- [WHAT THE TASK REQUIRES] Every line below from the one containing "radikaaleilla äänikokeiluilla." through the one containing "Tällainen moniulotteinen lähestymistapa" must be transcribed exactly. Omit all lines outside that stretch.

(Stored items)
-- Opening Marker --

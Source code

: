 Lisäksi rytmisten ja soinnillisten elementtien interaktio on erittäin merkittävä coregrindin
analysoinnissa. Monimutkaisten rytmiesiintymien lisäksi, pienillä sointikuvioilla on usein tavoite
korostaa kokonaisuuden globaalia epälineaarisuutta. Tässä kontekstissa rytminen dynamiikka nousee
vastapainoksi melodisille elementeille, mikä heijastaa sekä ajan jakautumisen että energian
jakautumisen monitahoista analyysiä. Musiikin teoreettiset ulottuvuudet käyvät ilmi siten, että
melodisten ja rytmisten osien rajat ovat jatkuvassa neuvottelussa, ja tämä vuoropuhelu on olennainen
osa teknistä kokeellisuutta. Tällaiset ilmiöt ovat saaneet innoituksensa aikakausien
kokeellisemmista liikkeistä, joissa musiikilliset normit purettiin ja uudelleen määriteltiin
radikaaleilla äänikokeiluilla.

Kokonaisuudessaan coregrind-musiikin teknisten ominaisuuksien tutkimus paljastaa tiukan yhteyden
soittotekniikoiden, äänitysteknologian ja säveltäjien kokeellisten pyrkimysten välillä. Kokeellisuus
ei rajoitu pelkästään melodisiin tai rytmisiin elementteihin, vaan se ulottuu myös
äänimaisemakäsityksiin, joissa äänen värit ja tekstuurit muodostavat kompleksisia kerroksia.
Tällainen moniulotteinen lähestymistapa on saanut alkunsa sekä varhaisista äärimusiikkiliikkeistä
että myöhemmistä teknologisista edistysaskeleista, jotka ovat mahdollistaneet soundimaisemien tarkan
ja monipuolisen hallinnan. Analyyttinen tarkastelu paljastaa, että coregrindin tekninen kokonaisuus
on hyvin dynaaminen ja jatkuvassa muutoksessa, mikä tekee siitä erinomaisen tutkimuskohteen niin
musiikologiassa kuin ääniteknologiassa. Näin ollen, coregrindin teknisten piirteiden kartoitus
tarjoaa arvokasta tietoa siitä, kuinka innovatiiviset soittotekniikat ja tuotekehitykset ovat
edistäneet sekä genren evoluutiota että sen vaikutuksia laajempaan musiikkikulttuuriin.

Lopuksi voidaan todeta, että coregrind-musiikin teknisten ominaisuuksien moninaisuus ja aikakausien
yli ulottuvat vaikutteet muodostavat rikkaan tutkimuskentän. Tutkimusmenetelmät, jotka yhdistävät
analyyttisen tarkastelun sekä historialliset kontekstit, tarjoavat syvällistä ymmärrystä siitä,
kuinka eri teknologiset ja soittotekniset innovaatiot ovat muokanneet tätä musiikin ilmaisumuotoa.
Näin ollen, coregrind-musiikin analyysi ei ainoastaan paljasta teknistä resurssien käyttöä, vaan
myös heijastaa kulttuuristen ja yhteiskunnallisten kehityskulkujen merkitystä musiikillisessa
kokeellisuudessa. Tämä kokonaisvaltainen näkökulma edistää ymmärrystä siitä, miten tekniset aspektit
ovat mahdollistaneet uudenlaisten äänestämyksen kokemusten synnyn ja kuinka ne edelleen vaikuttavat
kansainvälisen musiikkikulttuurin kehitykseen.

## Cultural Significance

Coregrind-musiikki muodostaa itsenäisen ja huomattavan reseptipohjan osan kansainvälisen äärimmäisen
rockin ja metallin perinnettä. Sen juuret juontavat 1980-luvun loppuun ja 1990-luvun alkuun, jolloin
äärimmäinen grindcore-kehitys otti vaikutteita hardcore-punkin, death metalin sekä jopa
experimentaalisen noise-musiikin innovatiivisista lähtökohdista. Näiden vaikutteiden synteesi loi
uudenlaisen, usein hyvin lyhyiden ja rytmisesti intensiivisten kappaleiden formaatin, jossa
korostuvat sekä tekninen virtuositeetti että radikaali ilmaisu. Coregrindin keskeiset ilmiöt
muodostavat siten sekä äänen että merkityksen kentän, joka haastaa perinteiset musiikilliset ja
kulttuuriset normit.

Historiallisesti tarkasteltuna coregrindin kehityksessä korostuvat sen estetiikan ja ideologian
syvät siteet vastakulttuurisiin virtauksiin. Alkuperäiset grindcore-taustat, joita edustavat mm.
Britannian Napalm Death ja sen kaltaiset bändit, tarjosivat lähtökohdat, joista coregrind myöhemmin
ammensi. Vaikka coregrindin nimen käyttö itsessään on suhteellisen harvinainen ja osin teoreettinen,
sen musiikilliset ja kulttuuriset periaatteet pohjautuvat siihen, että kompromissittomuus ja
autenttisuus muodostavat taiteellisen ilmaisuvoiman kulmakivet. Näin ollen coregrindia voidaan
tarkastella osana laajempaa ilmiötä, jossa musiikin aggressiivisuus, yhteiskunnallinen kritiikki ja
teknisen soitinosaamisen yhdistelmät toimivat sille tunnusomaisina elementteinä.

-- Closing Marker --

- [EXPECTED ANSWER]
radikaaleilla äänikokeiluilla.

Kokonaisuudessaan coregrind-musiikin teknisten ominaisuuksien tutkimus paljastaa tiukan yhteyden
soittotekniikoiden, äänitysteknologian ja säveltäjien kokeellisten pyrkimysten välillä. Kokeellisuus
ei rajoitu pelkästään melodisiin tai rytmisiin elementteihin, vaan se ulottuu myös
äänimaisemakäsityksiin, joissa äänen värit ja tekstuurit muodostavat kompleksisia kerroksia.
Tällainen moniulotteinen lähestymistapa on saanut alkunsa sekä varhaisista äärimusiikkiliikkeistä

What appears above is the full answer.